Juliana Flávia Schwietzer Maia e Larissa Ancora da Luz Damasceno

O comércio eletrônico no Brasil se expandiu em grande velocidade nos últimos anos e, consequentemente, os conflitos entre vendedores e consumidores aumentaram em igual proporção.

quarta-feira, 12 de junho de 2013

Atualizado às 09:41

Não é recente a discussão sobre a necessidade ou não de regulamentação das relações de consumo firmadas por meio eletrônico. O comércio eletrônico no Brasil se expandiu em grande velocidade nos últimos anos e, consequentemente, os conflitos entre vendedores e consumidores aumentaram em igual proporção.

Não há dúvidas quanto à aplicação do CDC - lei 8.078/90 - nas vendas pela internet realizadas à pessoa física ou jurídica que adquire ou utiliza produto ou serviço como destinatário final. Ocorre que, apesar da existência da referida legislação, que pode, sim, ser aplicada às relações de consumo, foi criado um debate acerca do correto emprego das normas já previstas no CDC e da necessidade de criação de regras que melhor se adequassem ao ambiente virtual.
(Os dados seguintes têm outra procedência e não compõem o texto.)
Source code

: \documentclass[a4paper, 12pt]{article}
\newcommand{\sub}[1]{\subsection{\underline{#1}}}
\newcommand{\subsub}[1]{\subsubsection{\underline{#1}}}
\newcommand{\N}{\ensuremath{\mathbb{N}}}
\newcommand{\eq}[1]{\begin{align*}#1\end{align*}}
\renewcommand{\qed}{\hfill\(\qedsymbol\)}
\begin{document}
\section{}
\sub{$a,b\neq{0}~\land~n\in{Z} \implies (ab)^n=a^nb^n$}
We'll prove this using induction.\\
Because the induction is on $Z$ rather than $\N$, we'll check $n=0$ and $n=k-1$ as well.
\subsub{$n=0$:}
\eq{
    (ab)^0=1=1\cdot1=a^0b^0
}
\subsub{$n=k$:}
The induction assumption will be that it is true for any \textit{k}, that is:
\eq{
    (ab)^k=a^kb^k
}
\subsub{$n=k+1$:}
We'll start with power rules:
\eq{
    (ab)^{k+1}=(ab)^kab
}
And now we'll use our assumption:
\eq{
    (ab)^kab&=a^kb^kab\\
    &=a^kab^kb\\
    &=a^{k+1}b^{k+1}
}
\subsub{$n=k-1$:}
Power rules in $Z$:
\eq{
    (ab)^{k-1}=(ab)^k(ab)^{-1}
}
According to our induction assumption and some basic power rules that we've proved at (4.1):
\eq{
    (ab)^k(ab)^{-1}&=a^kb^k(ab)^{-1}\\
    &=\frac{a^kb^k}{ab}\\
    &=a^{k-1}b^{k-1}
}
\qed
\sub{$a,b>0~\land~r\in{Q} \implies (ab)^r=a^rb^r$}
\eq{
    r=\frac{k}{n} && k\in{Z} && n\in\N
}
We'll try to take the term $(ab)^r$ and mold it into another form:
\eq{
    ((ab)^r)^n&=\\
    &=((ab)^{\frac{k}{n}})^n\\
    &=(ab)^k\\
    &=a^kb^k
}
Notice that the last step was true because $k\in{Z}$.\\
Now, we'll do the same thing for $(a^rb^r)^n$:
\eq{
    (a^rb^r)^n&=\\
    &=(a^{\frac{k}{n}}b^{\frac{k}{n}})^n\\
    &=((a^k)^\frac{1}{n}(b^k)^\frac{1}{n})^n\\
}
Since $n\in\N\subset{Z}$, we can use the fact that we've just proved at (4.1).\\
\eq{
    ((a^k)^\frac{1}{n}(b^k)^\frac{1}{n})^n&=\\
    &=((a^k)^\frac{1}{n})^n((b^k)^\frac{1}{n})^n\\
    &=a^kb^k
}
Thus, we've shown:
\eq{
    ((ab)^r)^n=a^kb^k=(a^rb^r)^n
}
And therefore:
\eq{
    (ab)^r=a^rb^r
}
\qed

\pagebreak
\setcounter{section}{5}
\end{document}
Assim, em 15 de março de 2013, foi sancionado o decreto 7.962, o qual regulamenta o CDC, trazendo normas específicas para o comércio eletrônico.

Contudo, em que pese a tentativa de melhor regulamentar as transações realizadas em meio eletrônico, o decreto se mostrou extremamente genérico, deixando de abordar de forma mais específica pontos controversos.

Um dos pontos mais debatidos do decreto foi relativo ao direito de arrependimento, previsto no art. 49 do CDC1, e que foi regulado para o comércio eletrônico no art. 5º do referido decreto2.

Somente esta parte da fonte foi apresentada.